Legal instruments to guarantee greater independence from power holders have only just become law. However, defamation law is used as another pathways by the rich and powerful to silence critics.

Score in detail:

The Australian federal parliament’s upper house, the Senate, in March 2011 passed the shield law legislation which permits journalists to protect their sources. This is a big step towards journalists being able to guarantee confidentiality to their sources. However, the same law does not yet exist on a state level in some of the Australian states.

The public broadcaster ABC, since 1973, is funded entirely by the Australian government with relatively short funding cycles, and is therefore in a position of dependency. It is a similar scenario for the Special Broadcast Service, though it derives 20 % of its revenue from advertising. With both public broadcasters, the selection procedure for their boards is not independent from government.

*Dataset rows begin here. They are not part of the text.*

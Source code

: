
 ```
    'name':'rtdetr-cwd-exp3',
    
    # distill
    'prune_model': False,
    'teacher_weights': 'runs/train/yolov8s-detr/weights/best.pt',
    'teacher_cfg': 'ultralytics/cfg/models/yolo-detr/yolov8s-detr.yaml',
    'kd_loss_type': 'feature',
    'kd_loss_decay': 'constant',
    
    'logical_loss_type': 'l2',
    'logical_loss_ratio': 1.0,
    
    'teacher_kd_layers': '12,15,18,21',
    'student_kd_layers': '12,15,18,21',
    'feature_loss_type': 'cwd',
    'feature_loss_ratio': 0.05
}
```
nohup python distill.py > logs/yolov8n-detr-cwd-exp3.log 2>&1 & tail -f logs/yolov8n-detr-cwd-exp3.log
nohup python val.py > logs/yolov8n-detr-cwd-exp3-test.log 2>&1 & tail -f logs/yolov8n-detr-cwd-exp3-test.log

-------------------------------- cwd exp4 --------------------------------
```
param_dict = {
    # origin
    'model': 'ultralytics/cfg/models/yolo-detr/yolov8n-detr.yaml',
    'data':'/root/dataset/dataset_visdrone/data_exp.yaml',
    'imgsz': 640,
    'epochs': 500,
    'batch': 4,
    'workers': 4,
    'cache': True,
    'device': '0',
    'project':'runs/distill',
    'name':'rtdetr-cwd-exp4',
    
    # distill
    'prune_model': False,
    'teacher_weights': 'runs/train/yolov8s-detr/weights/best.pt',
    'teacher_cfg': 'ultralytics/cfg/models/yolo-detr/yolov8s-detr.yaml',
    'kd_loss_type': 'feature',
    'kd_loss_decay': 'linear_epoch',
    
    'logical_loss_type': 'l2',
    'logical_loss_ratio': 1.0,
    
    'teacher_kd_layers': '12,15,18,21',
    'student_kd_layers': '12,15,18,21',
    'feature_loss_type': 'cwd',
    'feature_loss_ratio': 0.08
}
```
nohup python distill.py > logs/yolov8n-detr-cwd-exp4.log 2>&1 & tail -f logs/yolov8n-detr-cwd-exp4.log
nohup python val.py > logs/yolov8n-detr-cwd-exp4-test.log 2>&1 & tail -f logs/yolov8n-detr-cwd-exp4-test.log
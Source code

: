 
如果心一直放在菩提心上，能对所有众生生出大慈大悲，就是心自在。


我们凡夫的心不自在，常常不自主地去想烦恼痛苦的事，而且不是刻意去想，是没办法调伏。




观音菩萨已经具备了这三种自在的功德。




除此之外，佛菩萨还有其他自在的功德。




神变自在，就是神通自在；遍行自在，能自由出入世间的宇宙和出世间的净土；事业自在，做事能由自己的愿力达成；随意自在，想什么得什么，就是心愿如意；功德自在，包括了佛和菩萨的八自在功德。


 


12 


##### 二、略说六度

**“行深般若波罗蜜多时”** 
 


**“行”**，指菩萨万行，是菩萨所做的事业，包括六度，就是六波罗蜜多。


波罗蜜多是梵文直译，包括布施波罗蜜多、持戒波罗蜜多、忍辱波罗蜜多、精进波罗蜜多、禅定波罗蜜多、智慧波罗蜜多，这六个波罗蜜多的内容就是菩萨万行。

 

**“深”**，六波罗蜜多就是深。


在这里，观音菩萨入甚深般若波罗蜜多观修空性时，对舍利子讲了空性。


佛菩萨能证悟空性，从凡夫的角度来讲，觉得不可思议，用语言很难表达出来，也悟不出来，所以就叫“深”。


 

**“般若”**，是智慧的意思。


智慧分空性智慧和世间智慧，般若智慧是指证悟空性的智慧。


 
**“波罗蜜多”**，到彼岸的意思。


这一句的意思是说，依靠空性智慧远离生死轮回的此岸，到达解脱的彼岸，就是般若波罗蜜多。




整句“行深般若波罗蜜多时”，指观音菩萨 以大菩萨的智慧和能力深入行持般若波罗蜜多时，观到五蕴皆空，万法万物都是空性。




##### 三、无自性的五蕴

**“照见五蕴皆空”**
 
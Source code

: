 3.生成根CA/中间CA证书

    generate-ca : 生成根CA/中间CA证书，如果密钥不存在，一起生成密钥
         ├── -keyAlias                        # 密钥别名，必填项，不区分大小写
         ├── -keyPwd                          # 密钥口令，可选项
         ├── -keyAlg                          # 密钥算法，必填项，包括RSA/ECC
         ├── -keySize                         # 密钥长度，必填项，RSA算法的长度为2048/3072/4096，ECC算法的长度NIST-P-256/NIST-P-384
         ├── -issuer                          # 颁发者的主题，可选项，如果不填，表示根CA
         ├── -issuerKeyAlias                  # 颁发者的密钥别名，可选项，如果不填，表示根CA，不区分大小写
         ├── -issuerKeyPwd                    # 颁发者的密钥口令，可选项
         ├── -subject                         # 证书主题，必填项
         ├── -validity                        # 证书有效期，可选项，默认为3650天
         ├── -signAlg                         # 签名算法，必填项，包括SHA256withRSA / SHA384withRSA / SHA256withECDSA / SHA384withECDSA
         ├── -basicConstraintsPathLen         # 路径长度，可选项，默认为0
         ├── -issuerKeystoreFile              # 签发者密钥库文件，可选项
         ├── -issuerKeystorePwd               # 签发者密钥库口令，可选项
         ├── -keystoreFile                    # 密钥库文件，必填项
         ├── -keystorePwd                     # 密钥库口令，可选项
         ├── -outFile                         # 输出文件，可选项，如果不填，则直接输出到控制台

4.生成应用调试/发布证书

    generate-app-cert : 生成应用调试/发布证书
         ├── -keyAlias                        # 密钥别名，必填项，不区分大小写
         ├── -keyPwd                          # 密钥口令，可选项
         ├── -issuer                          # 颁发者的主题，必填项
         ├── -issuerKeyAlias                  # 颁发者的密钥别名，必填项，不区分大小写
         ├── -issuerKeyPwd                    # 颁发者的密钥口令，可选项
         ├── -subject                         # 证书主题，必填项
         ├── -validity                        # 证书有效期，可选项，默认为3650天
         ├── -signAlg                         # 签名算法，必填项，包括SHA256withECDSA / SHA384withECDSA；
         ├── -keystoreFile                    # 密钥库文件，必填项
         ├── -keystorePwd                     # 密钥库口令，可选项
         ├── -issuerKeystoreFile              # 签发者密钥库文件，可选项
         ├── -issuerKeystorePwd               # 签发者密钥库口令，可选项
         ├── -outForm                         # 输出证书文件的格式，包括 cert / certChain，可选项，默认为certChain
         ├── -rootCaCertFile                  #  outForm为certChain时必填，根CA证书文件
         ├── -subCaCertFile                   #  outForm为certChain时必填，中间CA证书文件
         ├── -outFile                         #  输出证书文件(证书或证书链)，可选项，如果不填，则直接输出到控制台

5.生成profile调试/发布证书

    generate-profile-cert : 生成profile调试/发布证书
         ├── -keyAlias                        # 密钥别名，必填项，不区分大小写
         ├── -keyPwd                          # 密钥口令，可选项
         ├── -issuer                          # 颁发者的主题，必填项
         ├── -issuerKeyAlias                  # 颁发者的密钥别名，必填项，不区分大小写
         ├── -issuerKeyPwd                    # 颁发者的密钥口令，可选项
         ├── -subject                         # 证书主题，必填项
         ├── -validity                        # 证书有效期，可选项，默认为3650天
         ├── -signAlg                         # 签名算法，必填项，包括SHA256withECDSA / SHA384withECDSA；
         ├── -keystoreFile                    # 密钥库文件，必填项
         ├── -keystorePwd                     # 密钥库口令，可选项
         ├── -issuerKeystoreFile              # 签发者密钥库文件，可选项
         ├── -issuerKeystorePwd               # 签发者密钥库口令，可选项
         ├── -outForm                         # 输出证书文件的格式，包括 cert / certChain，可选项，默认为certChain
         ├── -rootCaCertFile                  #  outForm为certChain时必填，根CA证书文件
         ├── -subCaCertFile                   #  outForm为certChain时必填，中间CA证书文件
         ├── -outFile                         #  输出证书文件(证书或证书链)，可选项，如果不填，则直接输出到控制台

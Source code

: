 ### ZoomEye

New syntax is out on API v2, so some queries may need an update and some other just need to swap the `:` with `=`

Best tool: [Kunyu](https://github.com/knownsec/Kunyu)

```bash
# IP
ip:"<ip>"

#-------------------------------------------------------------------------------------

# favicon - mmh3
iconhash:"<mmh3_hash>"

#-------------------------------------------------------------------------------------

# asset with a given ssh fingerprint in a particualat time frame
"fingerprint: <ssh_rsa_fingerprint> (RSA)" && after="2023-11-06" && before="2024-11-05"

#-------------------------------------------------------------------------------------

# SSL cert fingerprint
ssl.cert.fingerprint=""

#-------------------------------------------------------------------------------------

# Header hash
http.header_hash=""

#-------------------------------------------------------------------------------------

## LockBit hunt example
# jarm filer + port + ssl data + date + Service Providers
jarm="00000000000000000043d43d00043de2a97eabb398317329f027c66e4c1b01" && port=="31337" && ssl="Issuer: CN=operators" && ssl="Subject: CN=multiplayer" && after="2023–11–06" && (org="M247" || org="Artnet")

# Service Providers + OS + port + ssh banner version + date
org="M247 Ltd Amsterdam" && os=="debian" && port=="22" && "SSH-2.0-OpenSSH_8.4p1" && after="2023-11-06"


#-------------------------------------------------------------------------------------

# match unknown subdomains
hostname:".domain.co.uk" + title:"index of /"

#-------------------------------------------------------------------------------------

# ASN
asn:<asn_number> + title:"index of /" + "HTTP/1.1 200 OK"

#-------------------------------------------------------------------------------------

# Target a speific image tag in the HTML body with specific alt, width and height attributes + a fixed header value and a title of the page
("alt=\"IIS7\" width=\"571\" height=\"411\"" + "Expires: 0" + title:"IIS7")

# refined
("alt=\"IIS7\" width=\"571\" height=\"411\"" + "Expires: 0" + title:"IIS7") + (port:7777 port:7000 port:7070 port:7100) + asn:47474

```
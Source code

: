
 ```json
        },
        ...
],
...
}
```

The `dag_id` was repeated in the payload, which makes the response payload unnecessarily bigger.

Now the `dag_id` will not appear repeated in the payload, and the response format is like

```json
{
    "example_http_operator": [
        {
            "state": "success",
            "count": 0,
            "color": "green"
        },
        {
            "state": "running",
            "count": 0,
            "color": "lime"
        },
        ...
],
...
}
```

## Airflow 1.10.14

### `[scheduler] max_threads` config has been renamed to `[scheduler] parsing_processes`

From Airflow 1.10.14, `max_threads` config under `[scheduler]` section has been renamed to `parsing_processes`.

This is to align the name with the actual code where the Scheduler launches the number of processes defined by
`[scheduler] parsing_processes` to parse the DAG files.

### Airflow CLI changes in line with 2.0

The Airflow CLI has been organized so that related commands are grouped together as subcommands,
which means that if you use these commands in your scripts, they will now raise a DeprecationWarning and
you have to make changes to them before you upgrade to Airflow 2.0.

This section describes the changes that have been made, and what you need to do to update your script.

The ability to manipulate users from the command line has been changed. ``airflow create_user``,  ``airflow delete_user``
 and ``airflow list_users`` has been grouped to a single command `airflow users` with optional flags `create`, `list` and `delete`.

Defamation law is seen as another means used by the rich and powerful to deter criticisms. Although the law, which tends to follow english law on defamation issues, is designed to protect people’s reputations from unfair attack, it can also be used to protect powerful people from scrutiny. In particular politicians and wealthy individuals have been known to serve writs quickly when they see unfavourable comment about themselves in the media. Defamation action is very costly and can only be pursued by those with sufficient funds, thus hardly benefitting the ordinary citizen. The 2005 reforms restricted companies from suing for defamation, and established truth as an unqualified defence (Australian Press Council 2010b).